### The problem:
Transcribe the listing below exactly, from its first line through the line with "Before test execution, the". Omit the pictures.

### Extracted records:

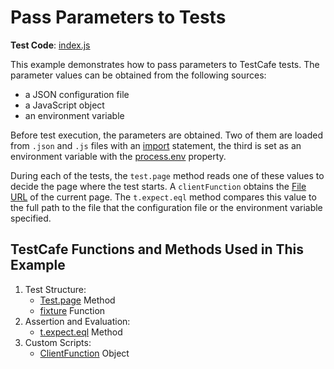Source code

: # Pass Parameters to Tests

**Test Code**: [index.js](index.js)

This example demonstrates how to pass parameters to TestCafe tests. The parameter values can be obtained from the following sources:

* a JSON configuration file
* a JavaScript object
* an environment variable

Before test execution, the parameters are obtained. Two of them are loaded from `.json` and `.js` files with an [import](https://developer.mozilla.org/en-US/docs/Web/JavaScript/Reference/Statements/import) statement, the third is set as an environment variable with the [process.env](https://nodejs.org/api/process.html#process_process_env) property.

During each of the tests, the `test.page` method reads one of these values to decide the page where the test starts. A `clientFunction` obtains the [File URL](https://nodejs.org/api/url.html#url_url_pathtofileurl_path) of the current page. The `t.expect.eql` method compares this value to the full path to the file that the configuration file or the environment variable specified.

## TestCafe Functions and Methods Used in This Example

1. Test Structure:
    * [Test.page](https://devexpress.github.io/testcafe/documentation/reference/test-api/test/page.html) Method
    * [fixture](https://devexpress.github.io/testcafe/documentation/reference/test-api/global/fixture.html) Function
2. Assertion and Evaluation:
    * [t.expect.eql](https://devexpress.github.io/testcafe/documentation/reference/test-api/testcontroller/expect/eql.html) Method
3. Custom Scripts:
    * [ClientFunction](https://devexpress.github.io/testcafe/documentation/reference/test-api/clientfunction/) Object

### Exercise result:
Source code

: # Pass Parameters to Tests

**Test Code**: [index.js](index.js)

This example demonstrates how to pass parameters to TestCafe tests. The parameter values can be obtained from the following sources:

* a JSON configuration file
* a JavaScript object
* an environment variable

Before test execution, the parameters are obtained. Two of them are loaded from `.json` and `.js` files with an [import](https://developer.mozilla.org/en-US/docs/Web/JavaScript/Reference/Statements/import) statement, the third is set as an environment variable with the [process.env](https://nodejs.org/api/process.html#process_process_env) property.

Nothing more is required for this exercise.